Ekaterina Pechenkina, a co-author of the study and an anthropologist at Queens College, said these anomalous traits may have been caused by a reduced function of the pituitary gland, a critical gland that “regulates our growth and general well-being,” she explained in an email to Gizmodo. “Among other things, it produces the growth hormone.” Indeed, her team’s analysis of the skull revealed depressions in a bony structure that hosts the pituitary gland—a sign that a tumour had caused the gland to stop working properly.

Pechenkina said “all these skeletal manifestations suggest hypopituitarism as a diagnosis,” a rare condition in which the pituitary gland can’t produce sufficient hormones, leading to a host of problems, including muscle weakness. Consequently, this rare find is offering new insights into the cultural norms of the period and how individuals with noticeable physical differences or disabilities were treated.
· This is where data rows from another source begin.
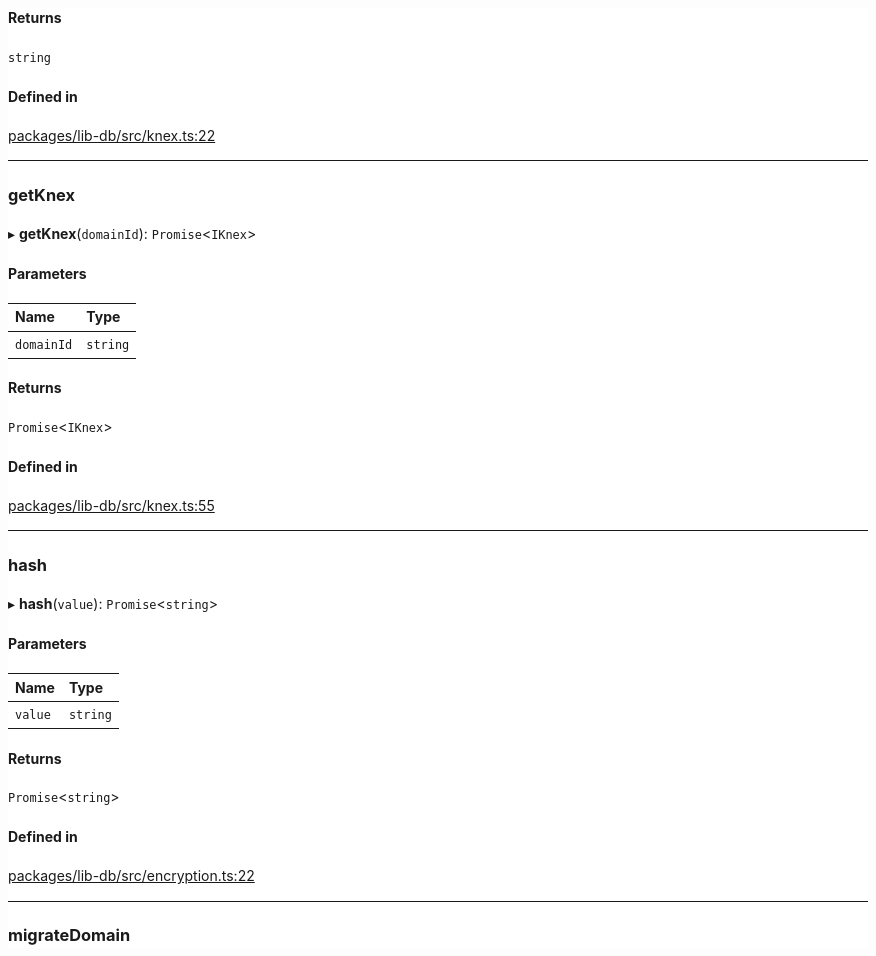 #### Returns

`string`

#### Defined in

[packages/lib-db/src/knex.ts:22](https://github.com/niekcandaele/Takaro/blob/91fb19b/packages/lib-db/src/knex.ts#L22)

___

### getKnex

▸ **getKnex**(`domainId`): `Promise`<`IKnex`\>

#### Parameters

| Name | Type |
| :------ | :------ |
| `domainId` | `string` |

#### Returns

`Promise`<`IKnex`\>

#### Defined in

[packages/lib-db/src/knex.ts:55](https://github.com/niekcandaele/Takaro/blob/91fb19b/packages/lib-db/src/knex.ts#L55)

___

### hash

▸ **hash**(`value`): `Promise`<`string`\>

#### Parameters

| Name | Type |
| :------ | :------ |
| `value` | `string` |

#### Returns

`Promise`<`string`\>

#### Defined in

[packages/lib-db/src/encryption.ts:22](https://github.com/niekcandaele/Takaro/blob/91fb19b/packages/lib-db/src/encryption.ts#L22)

___

### migrateDomain
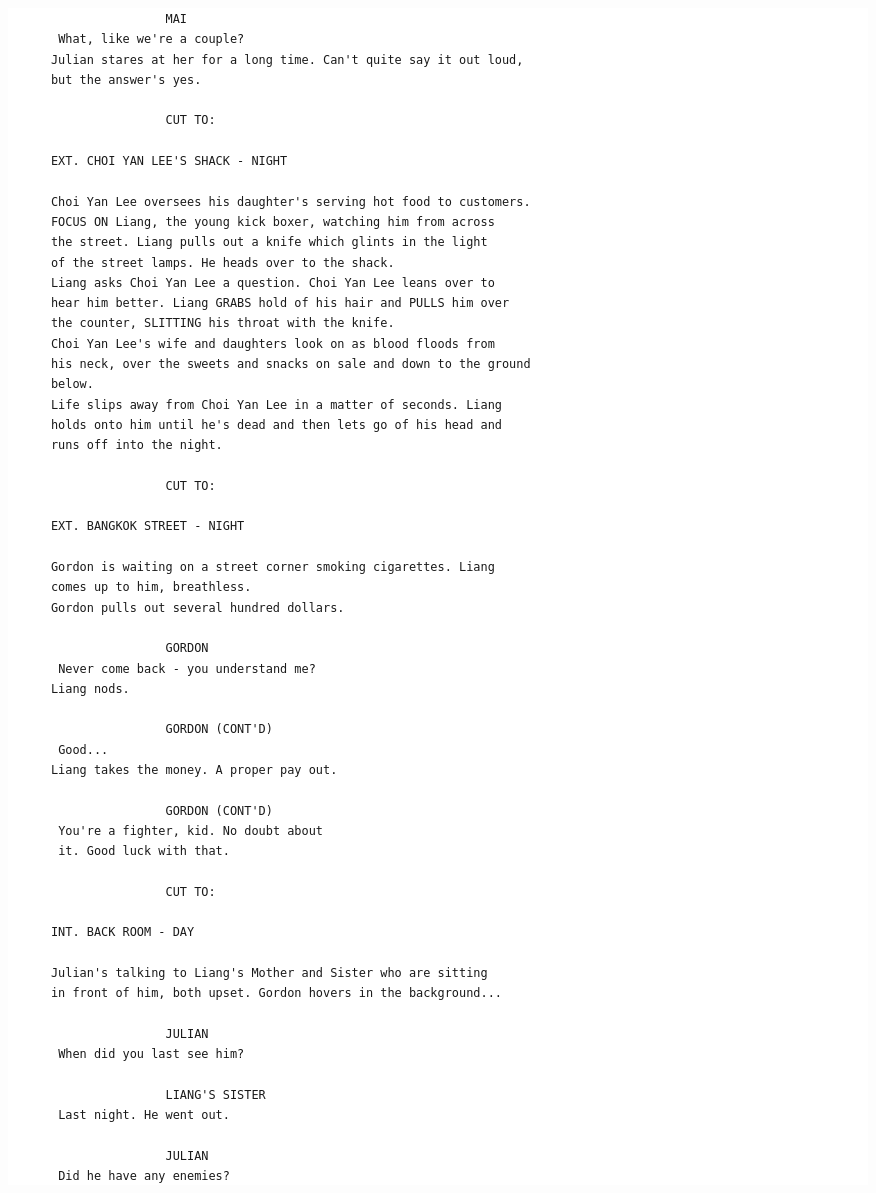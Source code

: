                           MAI
           What, like we're a couple?
          Julian stares at her for a long time. Can't quite say it out loud,
          but the answer's yes.

                          CUT TO:

          EXT. CHOI YAN LEE'S SHACK - NIGHT

          Choi Yan Lee oversees his daughter's serving hot food to customers.
          FOCUS ON Liang, the young kick boxer, watching him from across
          the street. Liang pulls out a knife which glints in the light
          of the street lamps. He heads over to the shack.
          Liang asks Choi Yan Lee a question. Choi Yan Lee leans over to
          hear him better. Liang GRABS hold of his hair and PULLS him over
          the counter, SLITTING his throat with the knife.
          Choi Yan Lee's wife and daughters look on as blood floods from
          his neck, over the sweets and snacks on sale and down to the ground
          below.
          Life slips away from Choi Yan Lee in a matter of seconds. Liang
          holds onto him until he's dead and then lets go of his head and
          runs off into the night.

                          CUT TO:

          EXT. BANGKOK STREET - NIGHT

          Gordon is waiting on a street corner smoking cigarettes. Liang
          comes up to him, breathless.
          Gordon pulls out several hundred dollars.

                          GORDON
           Never come back - you understand me?
          Liang nods.

                          GORDON (CONT'D)
           Good...
          Liang takes the money. A proper pay out.

                          GORDON (CONT'D)
           You're a fighter, kid. No doubt about
           it. Good luck with that.

                          CUT TO:

          INT. BACK ROOM - DAY

          Julian's talking to Liang's Mother and Sister who are sitting
          in front of him, both upset. Gordon hovers in the background...

                          JULIAN
           When did you last see him?

                          LIANG'S SISTER
           Last night. He went out.

                          JULIAN
           Did he have any enemies?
“We know that M53 was a tiny individual with very slender, fragile bones and underdeveloped muscles, who despite their limited physical abilities survived into adulthood,” said Pechenkina.

Survival in this 5,000-year-old northern Chinese farming community would’ve required considerable physical strength, Pechenkina explained. Chopping wood to build fires during the cold winters would’ve been an “essential” skill, she said. To acquire food, people needed to turn soil, plant seeds, water crops, and so on.

“I think that a slender and a fragile individual, such as M53, needed lots of support and help from their family members,” said Pechenkina. “It is unlikely that they were ostracised by their community,” she said, as there was no evidence of abuse or signs of old fractures. And because M53 was buried in a (reasonably) typical way, they were “regarded as one of their own,” she said.

The exact “model of care,” in the words of the researchers, is unknown, but Sian Halcrow, a co-author of the study and a researcher at the University of Otago, said it very likely existed in some form.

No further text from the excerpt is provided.